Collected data
··········
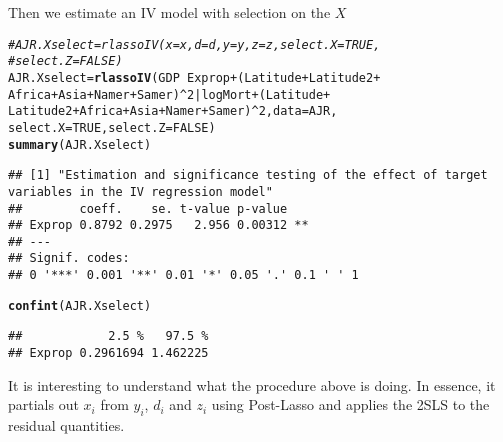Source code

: \documentclass{amsart}\usepackage[]{graphicx}\usepackage[]{color}
\makeatletter
\newcommand{\hlnum}[1]{\textcolor[rgb]{0.686,0.059,0.569}{#1}}%
\newcommand{\hlcom}[1]{\textcolor[rgb]{0.678,0.584,0.686}{\textit{#1}}}%
\newcommand{\hlopt}[1]{\textcolor[rgb]{0,0,0}{#1}}%
\newcommand{\hlstd}[1]{\textcolor[rgb]{0.345,0.345,0.345}{#1}}%
\newcommand{\hlkwb}[1]{\textcolor[rgb]{0.69,0.353,0.396}{#1}}%
\newcommand{\hlkwc}[1]{\textcolor[rgb]{0.333,0.667,0.333}{#1}}%
\newcommand{\hlkwd}[1]{\textcolor[rgb]{0.737,0.353,0.396}{\textbf{#1}}}%
\newenvironment{kframe}{%
 \def\at@end@of@kframe{}%
 \ifinner\ifhmode%
  \def\at@end@of@kframe{\end{minipage}}%
  \begin{minipage}{\columnwidth}%
 \fi\fi%
 \def\FrameCommand##1{\hskip\@totalleftmargin \hskip-\fboxsep
 \colorbox{shadecolor}{##1}\hskip-\fboxsep
     \hskip-\linewidth \hskip-\@totalleftmargin \hskip\columnwidth}%
 \MakeFramed {\advance\hsize-\width
   \@totalleftmargin\z@ \linewidth\hsize
   \@setminipage}}%
 {\par\unskip\endMakeFramed%
 \at@end@of@kframe}
\newenvironment{knitrout}{}{} %
\makeatother
\begin{document}
Then we estimate an IV model with selection on the $X$
\begin{knitrout}
\color{fgcolor}\begin{kframe}
\begin{alltt}
\hlcom{# AJR.Xselect = rlassoIV(x=x, d=d, y=y, z=z, select.X=TRUE,}
\hlcom{# select.Z=FALSE)}
\hlstd{AJR.Xselect} \hlkwb{=} \hlkwd{rlassoIV}\hlstd{(GDP} \hlopt{~} \hlstd{Exprop} \hlopt{+} \hlstd{(Latitude} \hlopt{+} \hlstd{Latitude2} \hlopt{+}
    \hlstd{Africa} \hlopt{+} \hlstd{Asia} \hlopt{+} \hlstd{Namer} \hlopt{+} \hlstd{Samer)}\hlopt{^}\hlnum{2} \hlopt{|} \hlstd{logMort} \hlopt{+} \hlstd{(Latitude} \hlopt{+}
    \hlstd{Latitude2} \hlopt{+} \hlstd{Africa} \hlopt{+} \hlstd{Asia} \hlopt{+} \hlstd{Namer} \hlopt{+} \hlstd{Samer)}\hlopt{^}\hlnum{2}\hlstd{,} \hlkwc{data} \hlstd{= AJR,}
    \hlkwc{select.X} \hlstd{=} \hlnum{TRUE}\hlstd{,} \hlkwc{select.Z} \hlstd{=} \hlnum{FALSE}\hlstd{)}
\hlkwd{summary}\hlstd{(AJR.Xselect)}
\end{alltt}
\begin{verbatim}
## [1] "Estimation and significance testing of the effect of target variables in the IV regression model"
##        coeff.    se. t-value p-value   
## Exprop 0.8792 0.2975   2.956 0.00312 **
## ---
## Signif. codes:  
## 0 '***' 0.001 '**' 0.01 '*' 0.05 '.' 0.1 ' ' 1
\end{verbatim}
\begin{alltt}
\hlkwd{confint}\hlstd{(AJR.Xselect)}
\end{alltt}
\begin{verbatim}
##            2.5 %   97.5 %
## Exprop 0.2961694 1.462225
\end{verbatim}
\end{kframe}
\end{knitrout}

It is interesting to understand what the procedure above is doing.
 In essence, it partials out $x_i$ from $y_i$, $d_i$ and $z_i$ using Post-Lasso and applies the 2SLS to the residual quantities. 
\end{document}
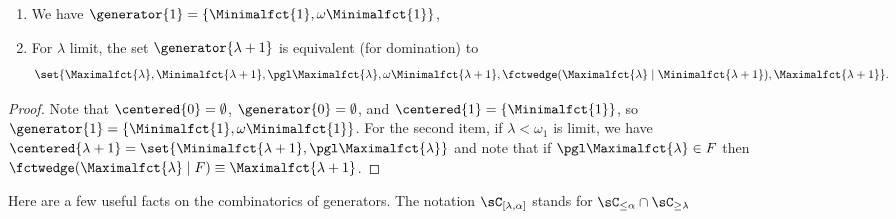 \begin{fact}\label{AlreadyKnownGenerators}
\begin{enumerate}
\item We have $\generator{1}=\{\Minimalfct{1}, \omega \Minimalfct{1}\}$,
\item For $\lambda$ limit, the set $\generator{\lambda+1}$ is equivalent (for domination) to 
\[\set{\Maximalfct{\lambda},\Minimalfct{\lambda+1},\pgl\Maximalfct{\lambda},\omega\Minimalfct{\lambda+1},
\fctwedge(\Maximalfct{\lambda}\mid\Minimalfct{\lambda+1}),\Maximalfct{\lambda+1}}.\]
\end{enumerate}
\end{fact}
\begin{proof}
Note that $\centered{0}=\emptyset$, $\generator{0}=\emptyset$, and $\centered{1}=\{\Minimalfct{1}\}$, so $\generator{1}=\{\Minimalfct{1},\omega \Minimalfct{1}\}$.
For the second item, if $\lambda<\omega_1$ is limit, we have $\centered{\lambda+1}=\set{\Minimalfct{\lambda+1},\pgl\Maximalfct{\lambda}}$ and note that if $\pgl \Maximalfct{\lambda}\in F$ then $\fctwedge(\Maximalfct{\lambda}\mid F)\equiv\Maximalfct{\lambda+1}$.
\end{proof}


Here are a few useful facts on the combinatorics of generators.
The notation $\sC_{[\lambda,\alpha]}$ stands for $\sC_{\leq \alpha}\cap\sC_{\geq\lambda}$

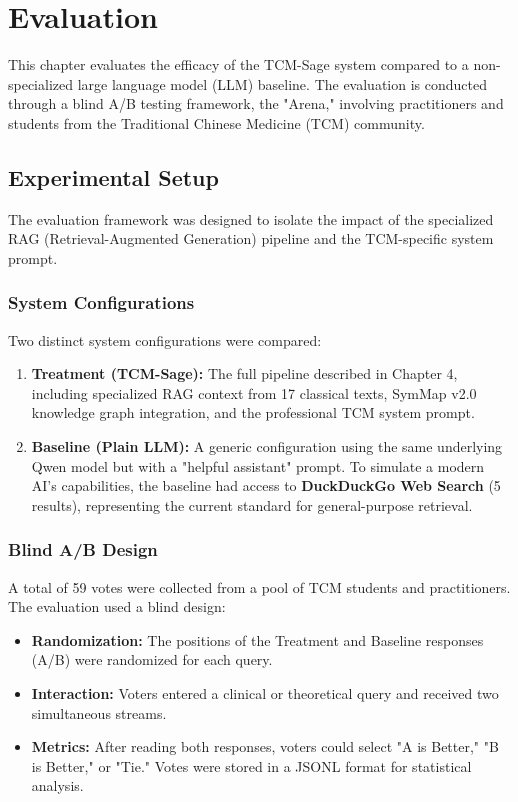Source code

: \chapter{Evaluation}
\label{ch:evaluation}

This chapter evaluates the efficacy of the TCM-Sage system compared to a non-specialized large language model (LLM) baseline. The evaluation is conducted through a blind A/B testing framework, the "Arena," involving practitioners and students from the Traditional Chinese Medicine (TCM) community.

\section{Experimental Setup}

The evaluation framework was designed to isolate the impact of the specialized RAG (Retrieval-Augmented Generation) pipeline and the TCM-specific system prompt.

\subsection{System Configurations}
Two distinct system configurations were compared:
\begin{enumerate}
    \item \textbf{Treatment (TCM-Sage):} The full pipeline described in Chapter 4, including specialized RAG context from 17 classical texts, SymMap v2.0 knowledge graph integration, and the professional TCM system prompt.
    \item \textbf{Baseline (Plain LLM):} A generic configuration using the same underlying Qwen model but with a "helpful assistant" prompt. To simulate a modern AI's capabilities, the baseline had access to \textbf{DuckDuckGo Web Search} (5 results), representing the current standard for general-purpose retrieval.
\end{enumerate}

\subsection{Blind A/B Design}
A total of 59 votes were collected from a pool of TCM students and practitioners. The evaluation used a blind design:
\begin{itemize}
    \item \textbf{Randomization:} The positions of the Treatment and Baseline responses (A/B) were randomized for each query.
    \item \textbf{Interaction:} Voters entered a clinical or theoretical query and received two simultaneous streams.
    \item \textbf{Metrics:} After reading both responses, voters could select "A is Better," "B is Better," or "Tie." Votes were stored in a JSONL format for statistical analysis.
\end{itemize}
··········
WHAT YOU NEED TO DO
Whenever the string "query" shows up in a line of the records, copy that line.

ANSWER TO THIS PROBLEM
    \item \textbf{Randomization:} The positions of the Treatment and Baseline responses (A/B) were randomized for each query.
    \item \textbf{Interaction:} Voters entered a clinical or theoretical query and received two simultaneous streams.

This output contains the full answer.